Last night I went to an anything but cups party. I took a hummingbird feeder. It was a terrible decision.
And whoever invented the condom should be put to death.
What do you want me to say to her? "Oh hey, I need to borrow your soon to be husband to make a porn, cool?"
I'd rather say I'm a whore then admit it's his child. Its that bad.
I just realized that two weekends in a row we ended up in a bathroom with two different boys asking us for a threesome. does this happen to everyone?
Just watched a drunk girl hand her valet ticket to a cop and walk away.
i sucked his cock and got snuggles in return. I'm the mother Theresa of giving in a relationship.
You blacked out and then went around stealing other peoples phones and leaving yourself voicemails
I got two from random numbers, the first was me and said "Don't forget you murdered Josh in Wii Bowling"

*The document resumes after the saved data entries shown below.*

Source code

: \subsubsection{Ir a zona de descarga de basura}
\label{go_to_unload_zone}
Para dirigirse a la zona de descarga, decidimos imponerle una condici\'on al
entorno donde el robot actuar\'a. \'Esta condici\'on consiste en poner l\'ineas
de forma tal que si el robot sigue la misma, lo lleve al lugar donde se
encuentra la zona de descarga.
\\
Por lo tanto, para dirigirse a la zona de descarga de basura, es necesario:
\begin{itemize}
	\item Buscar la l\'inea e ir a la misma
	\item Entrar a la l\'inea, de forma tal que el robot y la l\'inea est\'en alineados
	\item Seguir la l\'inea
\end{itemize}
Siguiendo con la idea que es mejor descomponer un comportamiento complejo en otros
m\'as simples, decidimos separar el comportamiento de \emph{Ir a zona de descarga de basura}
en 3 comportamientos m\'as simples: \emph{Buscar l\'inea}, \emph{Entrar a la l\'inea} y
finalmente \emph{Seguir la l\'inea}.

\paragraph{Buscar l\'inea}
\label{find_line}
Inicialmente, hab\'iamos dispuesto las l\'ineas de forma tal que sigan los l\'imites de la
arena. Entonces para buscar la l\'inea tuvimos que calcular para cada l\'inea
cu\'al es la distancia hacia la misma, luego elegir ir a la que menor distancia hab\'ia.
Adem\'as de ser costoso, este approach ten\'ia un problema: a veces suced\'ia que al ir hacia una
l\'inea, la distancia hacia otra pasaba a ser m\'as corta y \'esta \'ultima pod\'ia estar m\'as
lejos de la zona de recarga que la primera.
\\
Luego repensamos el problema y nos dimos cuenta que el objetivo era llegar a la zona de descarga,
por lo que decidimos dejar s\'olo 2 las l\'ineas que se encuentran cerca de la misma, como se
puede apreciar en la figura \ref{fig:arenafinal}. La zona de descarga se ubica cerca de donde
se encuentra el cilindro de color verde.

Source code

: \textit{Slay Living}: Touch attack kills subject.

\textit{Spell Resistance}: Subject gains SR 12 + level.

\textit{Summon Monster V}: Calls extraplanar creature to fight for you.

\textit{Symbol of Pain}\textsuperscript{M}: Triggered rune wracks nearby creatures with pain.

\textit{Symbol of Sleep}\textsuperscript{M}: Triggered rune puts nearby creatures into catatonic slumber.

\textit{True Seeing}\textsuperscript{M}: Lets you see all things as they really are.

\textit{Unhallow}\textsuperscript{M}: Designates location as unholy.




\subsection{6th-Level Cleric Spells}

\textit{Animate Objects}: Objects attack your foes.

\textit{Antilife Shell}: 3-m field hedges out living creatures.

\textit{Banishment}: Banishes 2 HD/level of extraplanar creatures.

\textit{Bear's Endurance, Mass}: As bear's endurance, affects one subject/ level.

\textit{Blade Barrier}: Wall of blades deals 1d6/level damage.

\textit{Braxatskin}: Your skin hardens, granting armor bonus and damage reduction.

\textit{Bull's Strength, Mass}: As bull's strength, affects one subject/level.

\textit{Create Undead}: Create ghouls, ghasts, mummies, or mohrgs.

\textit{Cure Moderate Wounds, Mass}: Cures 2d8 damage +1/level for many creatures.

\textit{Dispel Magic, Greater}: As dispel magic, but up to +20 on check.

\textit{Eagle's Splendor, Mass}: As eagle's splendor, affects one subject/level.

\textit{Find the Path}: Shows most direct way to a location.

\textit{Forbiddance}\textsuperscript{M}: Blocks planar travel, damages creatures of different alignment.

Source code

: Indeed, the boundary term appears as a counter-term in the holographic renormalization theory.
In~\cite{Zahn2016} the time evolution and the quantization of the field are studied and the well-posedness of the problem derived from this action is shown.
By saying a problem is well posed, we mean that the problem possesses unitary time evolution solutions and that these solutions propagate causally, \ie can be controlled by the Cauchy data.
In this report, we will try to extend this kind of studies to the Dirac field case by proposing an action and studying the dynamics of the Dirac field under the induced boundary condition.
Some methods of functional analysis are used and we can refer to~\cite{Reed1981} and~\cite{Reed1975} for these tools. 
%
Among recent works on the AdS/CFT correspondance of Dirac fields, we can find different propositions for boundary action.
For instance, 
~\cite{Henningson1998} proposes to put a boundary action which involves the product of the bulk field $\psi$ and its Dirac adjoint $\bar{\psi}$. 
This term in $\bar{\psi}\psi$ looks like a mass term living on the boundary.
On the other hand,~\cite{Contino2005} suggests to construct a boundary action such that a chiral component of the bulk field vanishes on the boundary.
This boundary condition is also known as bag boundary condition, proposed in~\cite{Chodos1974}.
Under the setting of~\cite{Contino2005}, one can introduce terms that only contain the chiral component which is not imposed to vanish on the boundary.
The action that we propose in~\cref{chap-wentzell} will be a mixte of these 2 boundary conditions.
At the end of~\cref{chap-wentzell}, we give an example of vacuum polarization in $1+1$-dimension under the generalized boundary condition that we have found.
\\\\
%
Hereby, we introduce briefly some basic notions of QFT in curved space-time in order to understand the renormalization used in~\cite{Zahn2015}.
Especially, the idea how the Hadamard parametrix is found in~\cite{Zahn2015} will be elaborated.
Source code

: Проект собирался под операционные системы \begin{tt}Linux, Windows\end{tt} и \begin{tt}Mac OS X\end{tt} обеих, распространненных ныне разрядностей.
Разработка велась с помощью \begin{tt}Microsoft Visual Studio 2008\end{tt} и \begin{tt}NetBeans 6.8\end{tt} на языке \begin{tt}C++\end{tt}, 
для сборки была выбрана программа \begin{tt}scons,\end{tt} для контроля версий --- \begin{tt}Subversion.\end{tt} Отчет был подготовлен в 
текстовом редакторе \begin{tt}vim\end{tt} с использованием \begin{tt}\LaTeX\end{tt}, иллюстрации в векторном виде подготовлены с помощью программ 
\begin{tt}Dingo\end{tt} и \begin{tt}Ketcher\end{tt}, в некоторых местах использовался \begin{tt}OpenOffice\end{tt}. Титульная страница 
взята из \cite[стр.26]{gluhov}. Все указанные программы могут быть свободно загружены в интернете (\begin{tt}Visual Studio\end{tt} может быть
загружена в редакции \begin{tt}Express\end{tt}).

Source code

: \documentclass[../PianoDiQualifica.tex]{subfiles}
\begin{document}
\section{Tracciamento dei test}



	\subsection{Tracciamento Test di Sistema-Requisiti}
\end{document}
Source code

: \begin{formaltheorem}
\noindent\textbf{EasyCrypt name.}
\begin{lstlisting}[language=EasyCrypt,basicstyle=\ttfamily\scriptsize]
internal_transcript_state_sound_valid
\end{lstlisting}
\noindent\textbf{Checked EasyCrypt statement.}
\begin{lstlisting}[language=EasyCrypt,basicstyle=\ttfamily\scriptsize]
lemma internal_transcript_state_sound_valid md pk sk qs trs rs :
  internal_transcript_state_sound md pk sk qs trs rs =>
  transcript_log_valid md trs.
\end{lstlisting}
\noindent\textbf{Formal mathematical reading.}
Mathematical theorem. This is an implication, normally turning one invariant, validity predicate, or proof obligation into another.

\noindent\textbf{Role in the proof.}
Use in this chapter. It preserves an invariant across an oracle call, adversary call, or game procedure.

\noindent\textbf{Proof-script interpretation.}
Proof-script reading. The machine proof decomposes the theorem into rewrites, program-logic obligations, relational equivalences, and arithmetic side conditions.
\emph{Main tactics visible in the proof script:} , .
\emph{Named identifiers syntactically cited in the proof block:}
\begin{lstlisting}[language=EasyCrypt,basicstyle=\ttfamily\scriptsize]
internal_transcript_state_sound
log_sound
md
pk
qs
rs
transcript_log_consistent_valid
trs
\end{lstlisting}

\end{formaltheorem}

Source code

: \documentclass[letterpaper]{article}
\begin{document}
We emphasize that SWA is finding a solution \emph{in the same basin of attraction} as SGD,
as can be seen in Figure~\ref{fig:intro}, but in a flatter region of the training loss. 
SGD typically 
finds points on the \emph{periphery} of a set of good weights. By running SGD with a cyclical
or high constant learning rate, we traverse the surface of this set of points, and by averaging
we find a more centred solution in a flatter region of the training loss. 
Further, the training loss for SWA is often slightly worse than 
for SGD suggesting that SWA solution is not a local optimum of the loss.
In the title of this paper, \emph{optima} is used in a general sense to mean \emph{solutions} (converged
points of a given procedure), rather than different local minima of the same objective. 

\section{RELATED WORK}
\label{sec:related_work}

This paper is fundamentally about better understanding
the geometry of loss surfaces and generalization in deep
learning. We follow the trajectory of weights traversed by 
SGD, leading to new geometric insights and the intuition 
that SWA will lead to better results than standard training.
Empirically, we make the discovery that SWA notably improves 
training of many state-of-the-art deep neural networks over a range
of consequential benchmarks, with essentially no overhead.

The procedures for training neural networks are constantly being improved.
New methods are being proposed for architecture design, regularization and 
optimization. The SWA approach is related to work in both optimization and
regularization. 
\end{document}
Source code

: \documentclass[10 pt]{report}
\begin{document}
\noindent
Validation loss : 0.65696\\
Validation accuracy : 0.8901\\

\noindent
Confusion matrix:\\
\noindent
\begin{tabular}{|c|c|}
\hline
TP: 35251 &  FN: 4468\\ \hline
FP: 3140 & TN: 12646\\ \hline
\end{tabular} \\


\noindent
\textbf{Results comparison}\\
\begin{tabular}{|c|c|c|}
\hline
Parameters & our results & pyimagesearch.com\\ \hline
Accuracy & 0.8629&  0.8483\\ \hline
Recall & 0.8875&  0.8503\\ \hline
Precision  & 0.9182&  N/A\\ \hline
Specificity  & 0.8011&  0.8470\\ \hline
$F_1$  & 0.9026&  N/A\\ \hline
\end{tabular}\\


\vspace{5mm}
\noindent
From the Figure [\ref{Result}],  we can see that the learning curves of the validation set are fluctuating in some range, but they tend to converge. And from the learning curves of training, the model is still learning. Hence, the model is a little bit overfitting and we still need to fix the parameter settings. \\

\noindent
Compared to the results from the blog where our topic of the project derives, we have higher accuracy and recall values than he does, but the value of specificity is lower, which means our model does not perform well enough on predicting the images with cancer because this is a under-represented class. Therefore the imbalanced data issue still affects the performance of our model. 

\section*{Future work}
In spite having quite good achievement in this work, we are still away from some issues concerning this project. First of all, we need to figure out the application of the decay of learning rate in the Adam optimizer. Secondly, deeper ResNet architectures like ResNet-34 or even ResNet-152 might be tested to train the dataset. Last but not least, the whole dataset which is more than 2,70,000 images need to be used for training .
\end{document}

The second Jenn said "You are ridiculously smart for drunk dialing yourself"
I think I just danced on the bar. With a man named Alabama.
Thank you for turning 21. I'm going to love reading your texts.
I want to go to a gay rodeo for my cross country road trip. It'll be like my very own homo country boy pilgrimage to the holy land.
dude, I felt like being high in a Santa hat and eating five boxes of cookies was right for today.
I got bit by a peacock. That's how hard shit went down last night.
My little brother came home while I was sitting there icing my vagina with a bag of peas. Asshole looks at me, high fives Ryan, then leaves.
I still judge her for aggressively trying to get coke from my date but pretty cool that she's a black belt
Lobby closes at 2 AM on Thursday, but everyone walking still wants food... I could run a "Taco Bell Taxi" when I clock off at 2 and charge a dollar to give drunks a ride through drive thru.
Someones thought of a way to afford tuition.